Camas classrooms School

SBAC Schedule: A Breakdown

Once again, the Camas High School schedule will blow up for Smarter Balanced testing — this time for sophomores to test in math. Earlier in April, students had a week of block scheduling for English testing, and now it is time to do it again: long classes for students, long classes to plan for the teachers, and a general discombobulation for the whole campus.

Although this schedule is primarily meant to accommodate sophomores, administrators decided to run this schedule because it is the most beneficial to all the people attending Camas High School. Other students, who are not taking the test, will still be able to finish their own classwork, if not more since the class periods in total are one hour and fifty minutes.

The school believed this schedule would be the best for all the students. Other options for the testing week were that “…we could have done like what we did last year which was the normal school day. The students tested for about fifty minutes at a time then stopped and started over again they did that for three to five days….” Associate Principal Mr. Sanford explains. This option didn’t seem to benefit other staff and students due to the repetition during those few days.

Another option that was placed on the table was “…we take over the gym, North Commons and upper gym to test in massive space while everyone else is going to class as normal, but I didn’t want to take the PE classes, because it’s their classroom so we try to avoid that as much as possible.” Sanford states. As mentioned by Sanford, this option would take over classrooms of other teachers, not to mention cramming 300-400 students into these said rooms.

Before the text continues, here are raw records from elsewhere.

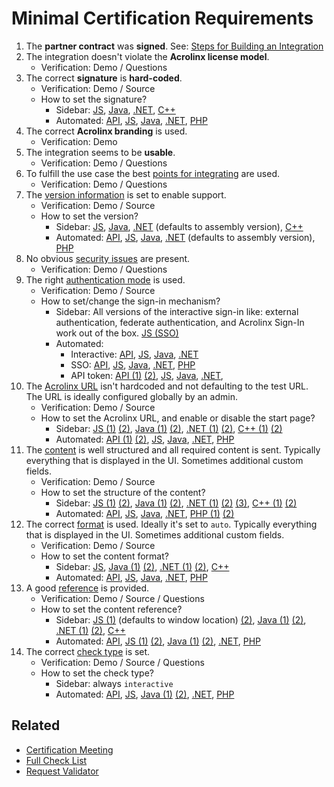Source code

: # Minimal Certification Requirements

1) The **partner contract** was **signed**. See: [Steps for Building an Integration](https://docs.acrolinx.com/customintegrations/steps-for-building-an-integration)
2) The integration doesn't violate the **Acrolinx license model**.
   + Verification: Demo / Questions
3) The correct **signature** is **hard-coded**.
   + Verification: Demo / Source
   + How to set the signature?
      * Sidebar: [JS](https://github.com/acrolinx/acrolinx-sidebar-demo/blob/d49f8e5fc22d6ddaef033ccfacdba30d91ced9e2/samples/config.js#L29),
      [Java](https://github.com/acrolinx/acrolinx-sidebar-demo-java/blob/c32678dec4cfd849cc9d33e78fab2ace2bb1de0a/demo/swing/src/main/java/com/acrolinx/client/sidebar/demo/swing/AcrolinxDemoClientSwing.java#L40),
      [.NET](https://github.com/acrolinx/acrolinx-sidebar-demo-dotnet/blob/master/Acrolinx.Demo.Sidebar/MultiSample.Designer.cs#L144),
      [C++](https://github.com/acrolinx/sidebar-demo-cpp/blob/064939fbfbe2e4b238ab9250b1568a3d91475382/Acrolinx.Adapter.Demo.Sidebar.Cpp/Acrolinx.Adapter.Demo.Sidebar.CppDlg.cpp#L115)
      * Automated: [API](https://acrolinxapi.docs.apiary.io/#introduction/general-headers/signature),
      [JS](https://github.com/acrolinx/sdk-js/blob/2d6436f9b994137a646bcaed69ba70e04ec9e765/test/integration-server/acrolinx-endpoint.test.ts#L65),
      [Java](https://github.com/acrolinx/sdk-java/blob/127d42a5247e4e52d72ce829b649befbfb2eeffd/src/test/java/com/acrolinx/client/sdk/integration/CheckTest.java#L191),
      [.NET](https://github.com/acrolinx/sdk-dotnet/blob/dc346b53ee3b274ecfd40dfe5e4af4855fea4695/Acrolinx.Net/Acrolinx.Net.Tests/TestEnvironment.cs#L26),
      [PHP](https://github.com/acrolinx/sdk-php/blob/21d976471d389f3ea8b9175ce70b26b3588fa4b3/tests/AcrolinxEndpointTest.php#L60)
4) The correct **Acrolinx branding** is used.
   + Verification: Demo
5) The integration seems to be **usable**.
   + Verification: Demo / Questions
6) To fulfill the use case the best [points for integrating](integration-points.md) are used.
   + Verification: Demo / Questions
7) The [version information](project-setup.md#version-information) is set to enable support.
   + Verification: Demo / Source
   + How to set the version?
      * Sidebar: [JS](https://github.com/acrolinx/acrolinx-sidebar-demo/blob/d49f8e5fc22d6ddaef033ccfacdba30d91ced9e2/samples/config.js#L67),
      [Java](https://github.com/acrolinx/acrolinx-sidebar-demo-java/blob/c32678dec4cfd849cc9d33e78fab2ace2bb1de0a/demo/swing/src/main/java/com/acrolinx/client/sidebar/demo/swing/AcrolinxDemoClientSwing.java#L38),
      [.NET](https://github.com/acrolinx/acrolinx-sidebar-demo-dotnet/blob/c32678dec4cfd849cc9d33e78fab2ace2bb1de0a/Acrolinx.Demo.Sidebar/Integration.cs#L52)
      (defaults to assembly version),
      [C++](https://github.com/acrolinx/sidebar-demo-cpp/blob/064939fbfbe2e4b238ab9250b1568a3d91475382/Acrolinx.Adapter.Demo.Sidebar.Cpp/Acrolinx.Adapter.Demo.Sidebar.CppDlg.cpp#L125)
      * Automated: [API](https://acrolinxapi.docs.apiary.io/#introduction/general-headers/signature),
      [JS](https://github.com/acrolinx/sdk-js/blob/2d6436f9b994137a646bcaed69ba70e04ec9e765/test/integration-server/acrolinx-endpoint.test.ts#L66),
      [Java](https://github.com/acrolinx/sdk-java/blob/127d42a5247e4e52d72ce829b649befbfb2eeffd/src/test/java/com/acrolinx/client/sdk/integration/CheckTest.java#L191),
      [.NET](https://github.com/acrolinx/sdk-dotnet/blob/2655e198e13fa05e7ba8bd3a15b221223e5f4ce7/Acrolinx.Net/Acrolinx.Net/AcrolinxEndpoint.cs#L61)
      (defaults to assembly version),
      [PHP](https://github.com/acrolinx/sdk-php/blob/21d976471d389f3ea8b9175ce70b26b3588fa4b3/src/AcrolinxEndpoint.php#L96)
8) No obvious [security issues](security-safety.md) are present.
   + Verification: Demo / Questions
9) The right [authentication mode](configuration.md#authentication) is used.
   + Verification: Demo / Source
   + How to set/change the sign-in mechanism?
      * Sidebar: All versions of the interactive sign-in like: external authentication, federate authentication, and
        Acrolinx Sign-In work out of the box. [JS (SSO)](https://github.com/acrolinx/acrolinx-sidebar-demo/blob/d49f8e5fc22d6ddaef033ccfacdba30d91ced9e2/samples/config.js#L61)
      * Automated:
         + Interactive: [API](https://github.com/acrolinx/platform-api#getting-an-access-token-with-acrolinx-sign-in),
           [JS](https://github.com/acrolinx/sdk-js/blob/2d6436f9b994137a646bcaed69ba70e04ec9e765/test/integration-server/acrolinx-endpoint.test.ts#L138),
           [Java](https://github.com/acrolinx/sdk-java/blob/127d42a5247e4e52d72ce829b649befbfb2eeffd/src/test/java/com/acrolinx/client/sdk/integration/SignInInteractiveTest.java#L44),
           [.NET](https://github.com/acrolinx/sdk-dotnet/blob/2655e198e13fa05e7ba8bd3a15b221223e5f4ce7/Acrolinx.Net/Acrolinx.Net.Tests/EndpointTest.cs#L115)
         + SSO: [API](https://acrolinxapi.docs.apiary.io/#reference/authentication-api/requestvalidate-an-api-token),
           [JS](https://github.com/acrolinx/sdk-js/blob/2d6436f9b994137a646bcaed69ba70e04ec9e765/test/integration-server/acrolinx-endpoint.test.ts#L149),
           [Java](https://github.com/acrolinx/sdk-java/blob/127d42a5247e4e52d72ce829b649befbfb2eeffd/src/test/java/com/acrolinx/client/sdk/integration/SignInSsoTest.java#L32),
           [.NET](https://github.com/acrolinx/sdk-dotnet/blob/dc346b53ee3b274ecfd40dfe5e4af4855fea4695/Acrolinx.Net/Acrolinx.Net.Tests/EndpointTest.cs#L60),
           [PHP](https://github.com/acrolinx/sdk-php/blob/21d976471d389f3ea8b9175ce70b26b3588fa4b3/tests/AcrolinxEndpointTest.php#L122)
         + API token: [API (1)](https://acrolinxapi.docs.apiary.io/#introduction/general-headers/access-token)
           [(2)](https://github.com/acrolinx/platform-api#getting-an-api-token),
           [JS](https://github.com/acrolinx/sdk-js/blob/2d6436f9b994137a646bcaed69ba70e04ec9e765/test/integration-server/acrolinx-endpoint.test.ts#L185),
           [Java](https://github.com/acrolinx/sdk-java/blob/127d42a5247e4e52d72ce829b649befbfb2eeffd/src/test/java/com/acrolinx/client/sdk/integration/CheckTest.java#L193),
           [.NET](https://github.com/acrolinx/sdk-dotnet/blob/2655e198e13fa05e7ba8bd3a15b221223e5f4ce7/Acrolinx.Net/Acrolinx.Net.Tests/EndpointTest.cs#L261),
10) The [Acrolinx URL](configuration.md#acrolinx-url) isn't hardcoded and not defaulting to the test URL.
    The URL is ideally configured globally by an admin.
    + Verification: Demo / Source
    + How to set the Acrolinx URL, and enable or disable the start page?
      * Sidebar: [JS (1)](https://github.com/acrolinx/acrolinx-sidebar-demo/blob/d49f8e5fc22d6ddaef033ccfacdba30d91ced9e2/samples/config.js#L28)
      [(2)](https://github.com/acrolinx/acrolinx-sidebar-demo/blob/d49f8e5fc22d6ddaef033ccfacdba30d91ced9e2/samples/config.js#L57),
      [Java (1)](https://acrolinx.github.io/sidebar-sdk-java/com/acrolinx/sidebar/pojo/settings/AcrolinxSidebarInitParameter.AcrolinxSidebarInitParameterBuilder.html#withServerAddress-java.lang.String-)
      [(2)](https://acrolinx.github.io/sidebar-sdk-java/com/acrolinx/sidebar/pojo/settings/AcrolinxSidebarInitParameter.AcrolinxSidebarInitParameterBuilder.html#withShowServerSelector-java.lang.Boolean-),
      [.NET (1)](https://github.com/acrolinx/acrolinx-sidebar-demo-dotnet/blob/c32678dec4cfd849cc9d33e78fab2ace2bb1de0a/Acrolinx.Demo.Sidebar/Integration.cs#L40)
      [(2)](https://github.com/acrolinx/acrolinx-sidebar-demo-dotnet/blob/c32678dec4cfd849cc9d33e78fab2ace2bb1de0a/Acrolinx.Demo.Sidebar/Integration.cs#L41),
      [C++ (1)](https://github.com/acrolinx/sidebar-demo-cpp/blob/064939fbfbe2e4b238ab9250b1568a3d91475382/Acrolinx.Adapter.Demo.Sidebar.Cpp/Acrolinx.Adapter.Demo.Sidebar.CppDlg.cpp#L108)
      [(2)](https://github.com/acrolinx/sidebar-demo-cpp/blob/064939fbfbe2e4b238ab9250b1568a3d91475382/Acrolinx.Adapter.Demo.Sidebar.Cpp/Acrolinx.Adapter.Demo.Sidebar.CppDlg.cpp#L109)
      * Automated:
      [API (1)](https://github.com/acrolinx/platform-api#getting-started)
      [(2)](https://acrolinxapi.docs.apiary.io/#introduction/general-headers/base-url),
      [JS](https://github.com/acrolinx/sdk-js/blob/2d6436f9b994137a646bcaed69ba70e04ec9e765/test/integration-server/acrolinx-endpoint.test.ts#L62),
      [Java](https://github.com/acrolinx/sdk-java/blob/127d42a5247e4e52d72ce829b649befbfb2eeffd/src/test/java/com/acrolinx/client/sdk/integration/CheckTest.java#L191),
      [.NET](https://github.com/acrolinx/sdk-dotnet/blob/dc346b53ee3b274ecfd40dfe5e4af4855fea4695/Acrolinx.Net/Acrolinx.Net.Tests/TestEnvironment.cs#L26),
      [PHP](https://github.com/acrolinx/sdk-php/blob/21d976471d389f3ea8b9175ce70b26b3588fa4b3/tests/AcrolinxEndpointTest.php#L53)
11) The [content](text-extraction.md#structure) is well structured and all required content is sent.
  Typically everything that is displayed in the UI. Sometimes additional custom fields.
    + Verification: Demo / Source
    + How to set the structure of the content?
      * Sidebar: [JS (1)](https://github.com/acrolinx/acrolinx-sidebar-demo/blob/d49f8e5fc22d6ddaef033ccfacdba30d91ced9e2/samples/multi-editor.html#L80)
      [(2)](https://github.com/acrolinx/acrolinx-sidebar-demo/blob/d49f8e5fc22d6ddaef033ccfacdba30d91ced9e2/samples/multi-editor.html#L93),
      [Java (1)](https://github.com/acrolinx/acrolinx-sidebar-demo-java/blob/c32678dec4cfd849cc9d33e78fab2ace2bb1de0a/demo/jfx/src/main/java/com/acrolinx/client/sidebar/demo/jfx/AcrolinxJFXIntegration.java#L34)
      [(2)](https://acrolinx.github.io/sidebar-sdk-java/com/acrolinx/sidebar/InputAdapterInterface.html),
      [.NET (1)](https://github.com/acrolinx/acrolinx-sidebar-demo-dotnet/blob/79ee2e363ac4bc51e1d6e9d9572660a31cf4da5f/Acrolinx.Demo.Sidebar/Integration.cs#L79)
      [(2)](https://github.com/acrolinx/acrolinx-sidebar-demo-dotnet/blob/79ee2e363ac4bc51e1d6e9d9572660a31cf4da5f/Acrolinx.Demo.Sidebar/Integration.cs#L76)
      [(3)](https://github.com/acrolinx/sidebar-sdk-dotnet/blob/667d774265fa48f230cc751c79c1ba0a7fa64515/Acrolinx.Sidebar/Util/Adapter/IAdapter.cs#L14),
      [C++ (1)](https://github.com/acrolinx/sidebar-demo-cpp/blob/064939fbfbe2e4b238ab9250b1568a3d91475382/Acrolinx.Adapter.Demo.Sidebar.Cpp/Acrolinx.Adapter.Demo.Sidebar.CppDlg.cpp#L140)
      [(2)](https://github.com/acrolinx/sidebar-demo-cpp/blob/064939fbfbe2e4b238ab9250b1568a3d91475382/Acrolinx.Adapter.Demo.Sidebar.Cpp/Acrolinx.Adapter.Demo.Sidebar.CppDlg.cpp#L141)
      * Automated: [API](https://acrolinxapi.docs.apiary.io/#reference/checking-api/submit-a-check),
      [JS](https://github.com/acrolinx/sdk-js/blob/2d6436f9b994137a646bcaed69ba70e04ec9e765/src/check.ts#L53),
      [Java](https://github.com/acrolinx/sdk-java/blob/127d42a5247e4e52d72ce829b649befbfb2eeffd/src/test/java/com/acrolinx/client/sdk/integration/CheckTest.java#L118),
      [.NET](https://github.com/acrolinx/sdk-dotnet/blob/dc346b53ee3b274ecfd40dfe5e4af4855fea4695/Acrolinx.Net/Acrolinx.Net.Tests/EndpointTest.cs#L148),
      [PHP (1)](https://github.com/acrolinx/sdk-php/blob/21d976471d389f3ea8b9175ce70b26b3588fa4b3/tests/AcrolinxEndpointTest.php#L275)
      [(2)](https://github.com/acrolinx/sdk-php/blob/21d976471d389f3ea8b9175ce70b26b3588fa4b3/tests/AcrolinxEndpointTest.php#L280)
12) The correct [format](text-extraction.md#check-format-and-supporting-multiformat-editors) is used.
  Ideally it's set to `auto`.
  Typically everything that is displayed in the UI.
  Sometimes additional custom fields.
    + Verification: Demo / Source
    + How to set the content format?
      * Sidebar: [JS](https://acrolinx.github.io/sidebar-sdk-js/pluginDoc/interfaces/adapterinterface.html#getformat),
      [Java (1)](https://github.com/acrolinx/acrolinx-sidebar-demo-java/blob/c32678dec4cfd849cc9d33e78fab2ace2bb1de0a/demo/jfx/src/main/java/com/acrolinx/client/sidebar/demo/jfx/AcrolinxJFXIntegration.java#L34)
      [(2)](https://acrolinx.github.io/sidebar-sdk-java/com/acrolinx/sidebar/InputAdapterInterface.html#getInputFormat--),
      [.NET (1)](https://github.com/acrolinx/acrolinx-sidebar-demo-dotnet/blob/79ee2e363ac4bc51e1d6e9d9572660a31cf4da5f/Acrolinx.Demo.Sidebar/Integration.cs#L79)
      [(2)](https://github.com/acrolinx/sidebar-sdk-dotnet/blob/667d774265fa48f230cc751c79c1ba0a7fa64515/Acrolinx.Sidebar/Documents/IDocument.cs#L11),
      [C++](https://github.com/acrolinx/sidebar-demo-cpp/blob/064939fbfbe2e4b238ab9250b1568a3d91475382/Acrolinx.Adapter.Demo.Sidebar.Cpp/Acrolinx.Adapter.Demo.Sidebar.CppDlg.cpp#L140)
      * Automated: [API](https://acrolinxapi.docs.apiary.io/#reference/checking-api/submit-a-check),
      [JS](https://github.com/acrolinx/sdk-js/blob/2d6436f9b994137a646bcaed69ba70e04ec9e765/src/check.ts#L67),
      [Java](https://acrolinx.github.io/sdk-java/com/acrolinx/client/sdk/check/CheckOptionsBuilder.html#withContentFormat-java.lang.String-),
      [.NET](https://github.com/acrolinx/sdk-dotnet/blob/dc346b53ee3b274ecfd40dfe5e4af4855fea4695/Acrolinx.Net/Acrolinx.Net.Tests/EndpointTest.cs#L151),
      [PHP](https://github.com/acrolinx/sdk-php/blob/21d976471d389f3ea8b9175ce70b26b3588fa4b3/tests/AcrolinxEndpointTest.php#L275)
13) A good [reference](text-extraction.md#Enable-Acrolinx-Providing-Guidance-and-Analytics) is provided.
    + Verification: Demo / Source / Questions
    + How to set the content reference?
      * Sidebar: [JS (1)](https://github.com/acrolinx/acrolinx-sidebar-demo/blob/d49f8e5fc22d6ddaef033ccfacdba30d91ced9e2/samples/config.js#L33)
      (defaults to window location)
      [(2)](https://acrolinx.github.io/sidebar-sdk-js/pluginDoc/interfaces/successfulcontentextractionresult.html#documentreference),
      [Java (1)](https://github.com/acrolinx/acrolinx-sidebar-demo-java/blob/c32678dec4cfd849cc9d33e78fab2ace2bb1de0a/demo/jfx/src/main/java/com/acrolinx/client/sidebar/demo/jfx/AcrolinxJFXIntegration.java#L34)
      [(2)](https://acrolinx.github.io/sidebar-sdk-java/com/acrolinx/sidebar/InputAdapterInterface.html#getDocumentReference--),
      [.NET (1)](https://github.com/acrolinx/acrolinx-sidebar-demo-dotnet/blob/79ee2e363ac4bc51e1d6e9d9572660a31cf4da5f/Acrolinx.Demo.Sidebar/Integration.cs#L87)
      [(2)](https://github.com/acrolinx/sidebar-sdk-dotnet/blob/667d774265fa48f230cc751c79c1ba0a7fa64515/Acrolinx.Sidebar/Documents/IDocument.cs#L12),
      [C++](https://github.com/acrolinx/sidebar-demo-cpp/blob/064939fbfbe2e4b238ab9250b1568a3d91475382/Acrolinx.Adapter.Demo.Sidebar.Cpp/Acrolinx.Adapter.Demo.Sidebar.CppDlg.cpp#L140)
      * Automated: [API](https://acrolinxapi.docs.apiary.io/#reference/checking-api/submit-a-check),
      [JS (1)](https://github.com/acrolinx/sdk-js/blob/2d6436f9b994137a646bcaed69ba70e04ec9e765/examples/check.ts#L50)
      [(2)](https://github.com/acrolinx/sdk-js/blob/2d6436f9b994137a646bcaed69ba70e04ec9e765/src/check.ts#L73),
      [Java (1)](https://github.com/acrolinx/sdk-java/blob/127d42a5247e4e52d72ce829b649befbfb2eeffd/src/test/java/com/acrolinx/client/sdk/integration/CheckTest.java#L212)
      [(2)](https://acrolinx.github.io/sdk-java/com/acrolinx/client/sdk/check/CheckRequestBuilder.html#withContentReference-java.lang.String-),
      [.NET](https://github.com/acrolinx/sdk-dotnet/blob/20ca7d1e7d58caf5f60cba33dbca72d7700e39ae/Acrolinx.Net/Acrolinx.Net/Check/DocumentDescriptorRequest.cs#L26),
      [PHP](https://github.com/acrolinx/sdk-php/blob/21d976471d389f3ea8b9175ce70b26b3588fa4b3/tests/AcrolinxEndpointTest.php#L282)
14) The correct [check type](check-types.md) is set.
    + Verification: Demo / Source / Questions
    + How to set the check type?
      * Sidebar: always `interactive`
      * Automated: [API](https://acrolinxapi.docs.apiary.io/#reference/checking-api/submit-a-check),
      [JS](https://github.com/acrolinx/sdk-js/blob/2d6436f9b994137a646bcaed69ba70e04ec9e765/src/check.ts#L64),
      [Java (1)](https://github.com/acrolinx/sdk-java/blob/127d42a5247e4e52d72ce829b649befbfb2eeffd/src/test/java/com/acrolinx/client/sdk/integration/CheckTest.java#L237)
      [(2)](https://acrolinx.github.io/sdk-java/com/acrolinx/client/sdk/check/CheckOptionsBuilder.html#withCheckType-com.acrolinx.client.sdk.check.CheckType-),
      [.NET](https://github.com/acrolinx/sdk-dotnet/blob/20ca7d1e7d58caf5f60cba33dbca72d7700e39ae/Acrolinx.Net/Acrolinx.Net/Check/CheckOptions.cs#L30),
      [PHP](https://github.com/acrolinx/sdk-php/blob/21d976471d389f3ea8b9175ce70b26b3588fa4b3/tests/AcrolinxEndpointTest.php#L274)

## Related

* [Certification Meeting](sdk-support.md#Certification-Meeting)
* [Full Check List](checklist.md)
* [Request Validator](https://docs.acrolinx.com/kb/en/how-to-use-the-request-validator-13730818.html)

This schedule was made to involve and benefit everyone: the students, teachers and other staff members. Due to having this new routine, the people attending CHS will have longer periods to finish up their tests, for sophomores, and to finish any other assignments for the other grade levels. “… it would have impacted those students [test takers] because they would have missed work since class is continuing as normal and now we’re able to test in English classes,” Sanford explains.